What is being asked: Restate all entries exactly. Skip the images.

(Plain-text document sources)
◆ ◆ ◆ ◆

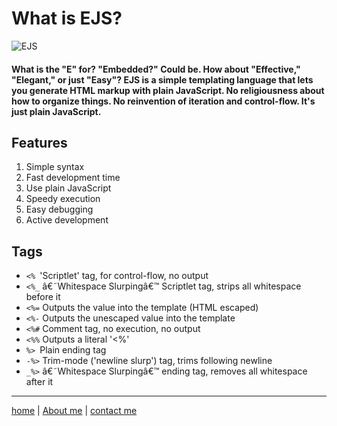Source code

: # What is EJS?
![EJS](https://miro.medium.com/max/720/1*DG4VA127mu4Fx2TrRIzskw.jpeg)
#### What is the "E" for? "Embedded?" Could be. How about "Effective," "Elegant," or just "Easy"? EJS is a simple templating language that lets you generate HTML markup with plain JavaScript. No religiousness about how to organize things. No reinvention of iteration and control-flow. It's just plain JavaScript.
## Features
1. Simple syntax
2. Fast development time
3. Use plain JavaScript
4. Speedy execution
5. Easy debugging
6. Active development

## Tags
- `<% `'Scriptlet' tag, for control-flow, no output
- `<%_` â€˜Whitespace Slurpingâ€™ Scriptlet tag, strips all whitespace before it
- `<%=` Outputs the value into the template (HTML escaped)
- `<%-` Outputs the unescaped value into the template
- `<%#` Comment tag, no execution, no output
- `<%%` Outputs a literal '<%'
- `%> `Plain ending tag
- `-%>` Trim-mode ('newline slurp') tag, trims following newline
- `_%>` â€˜Whitespace Slurpingâ€™ ending tag, removes all whitespace after it


---

[home](/README.md) | [About me](/about-me.md) | [contact me](/contact-me.md)
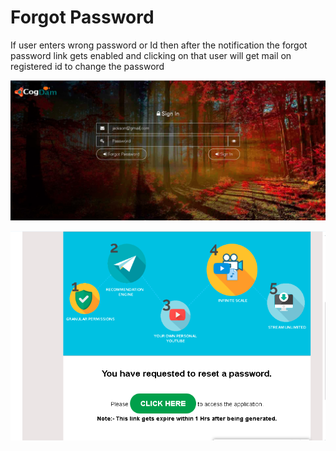 # Forgot Password

If user enters wrong password or Id then after the notification the forgot password link gets enabled and clicking on that user will get mail on registered id to change the password

![](../.gitbook/assets/image%20%2870%29.png)

![](../.gitbook/assets/image%20%2875%29.png)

◆ ◆ ◆ ◆

Your solution:
Source code

: # What is EJS?
![EJS](https://miro.medium.com/max/720/1*DG4VA127mu4Fx2TrRIzskw.jpeg)
#### What is the "E" for? "Embedded?" Could be. How about "Effective," "Elegant," or just "Easy"? EJS is a simple templating language that lets you generate HTML markup with plain JavaScript. No religiousness about how to organize things. No reinvention of iteration and control-flow. It's just plain JavaScript.
## Features
1. Simple syntax
2. Fast development time
3. Use plain JavaScript
4. Speedy execution
5. Easy debugging
6. Active development

## Tags
- `<% `'Scriptlet' tag, for control-flow, no output
- `<%_` â€˜Whitespace Slurpingâ€™ Scriptlet tag, strips all whitespace before it
- `<%=` Outputs the value into the template (HTML escaped)
- `<%-` Outputs the unescaped value into the template
- `<%#` Comment tag, no execution, no output
- `<%%` Outputs a literal '<%'
- `%> `Plain ending tag
- `-%>` Trim-mode ('newline slurp') tag, trims following newline
- `_%>` â€˜Whitespace Slurpingâ€™ ending tag, removes all whitespace after it


---

[home](/README.md) | [About me](/about-me.md) | [contact me](/contact-me.md)
 # Forgot Password

If user enters wrong password or Id then after the notification the forgot password link gets enabled and clicking on that user will get mail on registered id to change the password

![](../.gitbook/assets/image%20%2870%29.png)

![](../.gitbook/assets/image%20%2875%29.png)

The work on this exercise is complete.